**Dataset records**

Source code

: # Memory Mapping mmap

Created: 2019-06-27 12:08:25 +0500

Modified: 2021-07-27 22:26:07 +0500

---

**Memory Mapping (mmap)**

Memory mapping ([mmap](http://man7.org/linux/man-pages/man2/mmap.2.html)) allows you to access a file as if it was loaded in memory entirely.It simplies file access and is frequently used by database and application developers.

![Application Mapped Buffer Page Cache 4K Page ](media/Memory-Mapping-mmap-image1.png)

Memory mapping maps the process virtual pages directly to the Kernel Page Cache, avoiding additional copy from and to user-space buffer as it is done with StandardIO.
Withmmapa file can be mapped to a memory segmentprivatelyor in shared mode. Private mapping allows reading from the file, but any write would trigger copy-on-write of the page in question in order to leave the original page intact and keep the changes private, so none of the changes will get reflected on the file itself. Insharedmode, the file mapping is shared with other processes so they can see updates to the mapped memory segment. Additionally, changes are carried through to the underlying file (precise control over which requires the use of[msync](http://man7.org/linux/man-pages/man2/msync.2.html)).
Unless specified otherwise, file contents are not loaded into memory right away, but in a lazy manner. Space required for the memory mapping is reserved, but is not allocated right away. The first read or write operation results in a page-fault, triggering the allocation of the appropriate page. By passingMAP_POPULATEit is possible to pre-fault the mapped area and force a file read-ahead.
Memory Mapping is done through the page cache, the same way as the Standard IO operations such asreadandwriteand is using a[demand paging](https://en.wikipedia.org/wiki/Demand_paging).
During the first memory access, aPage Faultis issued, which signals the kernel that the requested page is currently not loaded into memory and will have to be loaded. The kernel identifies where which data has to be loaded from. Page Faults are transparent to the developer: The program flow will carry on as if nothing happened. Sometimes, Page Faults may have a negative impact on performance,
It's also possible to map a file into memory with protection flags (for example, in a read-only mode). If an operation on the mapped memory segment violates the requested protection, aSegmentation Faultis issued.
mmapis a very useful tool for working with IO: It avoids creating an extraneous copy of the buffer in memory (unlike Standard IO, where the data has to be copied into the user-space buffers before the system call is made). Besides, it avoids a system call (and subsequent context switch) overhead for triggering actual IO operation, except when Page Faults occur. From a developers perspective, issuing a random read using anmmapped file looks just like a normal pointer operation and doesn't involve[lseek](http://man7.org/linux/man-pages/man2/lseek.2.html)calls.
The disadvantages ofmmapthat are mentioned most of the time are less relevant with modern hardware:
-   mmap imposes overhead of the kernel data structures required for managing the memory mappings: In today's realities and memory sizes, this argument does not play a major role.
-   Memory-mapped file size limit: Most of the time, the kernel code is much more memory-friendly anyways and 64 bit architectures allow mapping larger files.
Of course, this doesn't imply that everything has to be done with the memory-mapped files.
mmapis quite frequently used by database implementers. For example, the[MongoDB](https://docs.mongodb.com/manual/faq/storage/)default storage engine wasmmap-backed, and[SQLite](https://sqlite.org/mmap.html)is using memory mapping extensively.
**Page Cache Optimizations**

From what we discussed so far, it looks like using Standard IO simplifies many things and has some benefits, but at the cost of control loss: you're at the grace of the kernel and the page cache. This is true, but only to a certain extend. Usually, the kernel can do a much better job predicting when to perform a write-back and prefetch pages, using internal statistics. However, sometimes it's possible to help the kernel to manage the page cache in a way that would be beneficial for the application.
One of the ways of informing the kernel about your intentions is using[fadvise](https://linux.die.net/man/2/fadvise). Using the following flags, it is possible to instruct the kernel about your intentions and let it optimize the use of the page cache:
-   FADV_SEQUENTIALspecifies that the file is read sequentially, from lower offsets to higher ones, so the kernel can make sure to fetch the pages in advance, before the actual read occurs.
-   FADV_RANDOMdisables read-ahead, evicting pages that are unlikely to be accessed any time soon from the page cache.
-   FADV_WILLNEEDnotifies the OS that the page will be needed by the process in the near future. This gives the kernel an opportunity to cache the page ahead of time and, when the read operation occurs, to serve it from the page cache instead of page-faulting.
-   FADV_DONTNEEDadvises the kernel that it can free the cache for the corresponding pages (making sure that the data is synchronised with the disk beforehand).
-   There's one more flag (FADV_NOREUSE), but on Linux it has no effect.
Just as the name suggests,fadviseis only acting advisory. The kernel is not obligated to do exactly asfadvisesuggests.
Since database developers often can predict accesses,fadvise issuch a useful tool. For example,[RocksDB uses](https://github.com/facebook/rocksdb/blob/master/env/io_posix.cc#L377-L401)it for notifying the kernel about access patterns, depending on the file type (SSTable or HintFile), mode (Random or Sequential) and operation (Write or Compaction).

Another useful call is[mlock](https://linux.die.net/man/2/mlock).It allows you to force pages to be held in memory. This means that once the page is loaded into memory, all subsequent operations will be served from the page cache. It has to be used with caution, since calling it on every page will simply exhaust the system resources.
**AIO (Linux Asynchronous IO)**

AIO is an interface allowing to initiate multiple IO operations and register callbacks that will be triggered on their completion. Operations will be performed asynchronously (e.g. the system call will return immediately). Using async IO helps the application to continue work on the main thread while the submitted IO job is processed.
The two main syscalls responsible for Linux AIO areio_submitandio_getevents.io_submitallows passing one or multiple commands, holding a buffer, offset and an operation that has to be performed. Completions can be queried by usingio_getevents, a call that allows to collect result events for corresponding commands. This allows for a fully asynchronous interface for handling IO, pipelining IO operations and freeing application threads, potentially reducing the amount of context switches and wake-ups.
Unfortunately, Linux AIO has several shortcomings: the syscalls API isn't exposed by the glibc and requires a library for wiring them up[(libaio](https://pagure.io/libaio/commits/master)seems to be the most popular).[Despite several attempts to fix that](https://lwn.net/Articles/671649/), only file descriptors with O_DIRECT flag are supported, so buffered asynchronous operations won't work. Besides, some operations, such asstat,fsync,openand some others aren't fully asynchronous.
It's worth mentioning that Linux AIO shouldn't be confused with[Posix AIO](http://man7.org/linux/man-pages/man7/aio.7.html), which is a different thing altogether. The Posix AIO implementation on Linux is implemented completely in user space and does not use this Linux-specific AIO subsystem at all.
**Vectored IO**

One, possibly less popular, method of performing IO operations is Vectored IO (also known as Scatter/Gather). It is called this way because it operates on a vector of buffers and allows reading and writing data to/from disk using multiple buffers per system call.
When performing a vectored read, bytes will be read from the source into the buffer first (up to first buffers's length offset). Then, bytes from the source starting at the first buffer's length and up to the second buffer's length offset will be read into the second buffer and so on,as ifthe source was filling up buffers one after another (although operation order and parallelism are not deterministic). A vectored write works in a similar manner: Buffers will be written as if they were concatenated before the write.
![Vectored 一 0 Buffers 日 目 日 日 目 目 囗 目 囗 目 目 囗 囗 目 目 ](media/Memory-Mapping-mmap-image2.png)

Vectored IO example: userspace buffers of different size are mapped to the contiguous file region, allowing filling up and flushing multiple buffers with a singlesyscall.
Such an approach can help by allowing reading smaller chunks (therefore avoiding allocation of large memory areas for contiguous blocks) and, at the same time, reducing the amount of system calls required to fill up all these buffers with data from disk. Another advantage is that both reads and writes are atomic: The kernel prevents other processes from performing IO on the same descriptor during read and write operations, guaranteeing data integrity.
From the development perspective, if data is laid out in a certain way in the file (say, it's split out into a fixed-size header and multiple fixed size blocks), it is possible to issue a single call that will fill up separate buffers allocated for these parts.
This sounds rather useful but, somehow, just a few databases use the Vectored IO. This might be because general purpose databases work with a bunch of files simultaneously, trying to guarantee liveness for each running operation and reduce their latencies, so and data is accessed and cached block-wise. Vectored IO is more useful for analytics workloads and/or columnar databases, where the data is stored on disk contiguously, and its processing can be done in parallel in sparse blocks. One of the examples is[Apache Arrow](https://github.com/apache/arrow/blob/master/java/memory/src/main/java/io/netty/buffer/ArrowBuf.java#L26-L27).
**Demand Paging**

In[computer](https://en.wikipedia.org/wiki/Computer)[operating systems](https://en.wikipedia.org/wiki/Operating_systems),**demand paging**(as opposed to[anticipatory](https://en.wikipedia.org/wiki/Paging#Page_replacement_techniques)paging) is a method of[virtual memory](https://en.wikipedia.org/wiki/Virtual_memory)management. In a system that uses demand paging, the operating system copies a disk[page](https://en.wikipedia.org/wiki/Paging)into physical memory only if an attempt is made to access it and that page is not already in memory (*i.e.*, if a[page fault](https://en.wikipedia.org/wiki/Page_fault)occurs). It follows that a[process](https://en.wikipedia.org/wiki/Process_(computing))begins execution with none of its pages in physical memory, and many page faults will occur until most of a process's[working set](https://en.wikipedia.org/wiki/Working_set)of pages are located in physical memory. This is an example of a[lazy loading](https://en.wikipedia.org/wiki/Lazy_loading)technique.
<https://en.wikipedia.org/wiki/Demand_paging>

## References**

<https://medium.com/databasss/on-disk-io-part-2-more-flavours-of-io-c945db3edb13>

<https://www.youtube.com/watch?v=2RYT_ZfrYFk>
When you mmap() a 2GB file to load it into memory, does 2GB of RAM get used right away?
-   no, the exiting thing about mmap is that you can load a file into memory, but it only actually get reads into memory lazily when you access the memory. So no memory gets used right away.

--

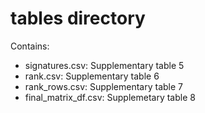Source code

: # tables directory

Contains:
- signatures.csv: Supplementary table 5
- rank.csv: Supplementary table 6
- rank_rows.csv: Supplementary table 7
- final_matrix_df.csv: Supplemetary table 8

...

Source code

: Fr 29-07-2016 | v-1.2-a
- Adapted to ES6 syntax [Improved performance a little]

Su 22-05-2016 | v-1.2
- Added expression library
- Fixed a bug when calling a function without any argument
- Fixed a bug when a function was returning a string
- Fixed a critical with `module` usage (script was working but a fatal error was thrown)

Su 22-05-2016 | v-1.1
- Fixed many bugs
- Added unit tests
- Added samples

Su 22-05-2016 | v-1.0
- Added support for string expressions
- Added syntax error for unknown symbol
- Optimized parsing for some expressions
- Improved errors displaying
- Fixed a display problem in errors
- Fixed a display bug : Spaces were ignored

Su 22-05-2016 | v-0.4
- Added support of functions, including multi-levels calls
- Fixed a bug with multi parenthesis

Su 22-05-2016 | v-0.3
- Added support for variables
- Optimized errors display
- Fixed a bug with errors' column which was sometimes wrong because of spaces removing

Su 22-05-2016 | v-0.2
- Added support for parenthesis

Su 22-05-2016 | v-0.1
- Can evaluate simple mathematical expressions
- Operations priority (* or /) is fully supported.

**Instructions to follow**
Using the data above, establish how many lines include the word "control"; the reply is that number only.

**Response**
2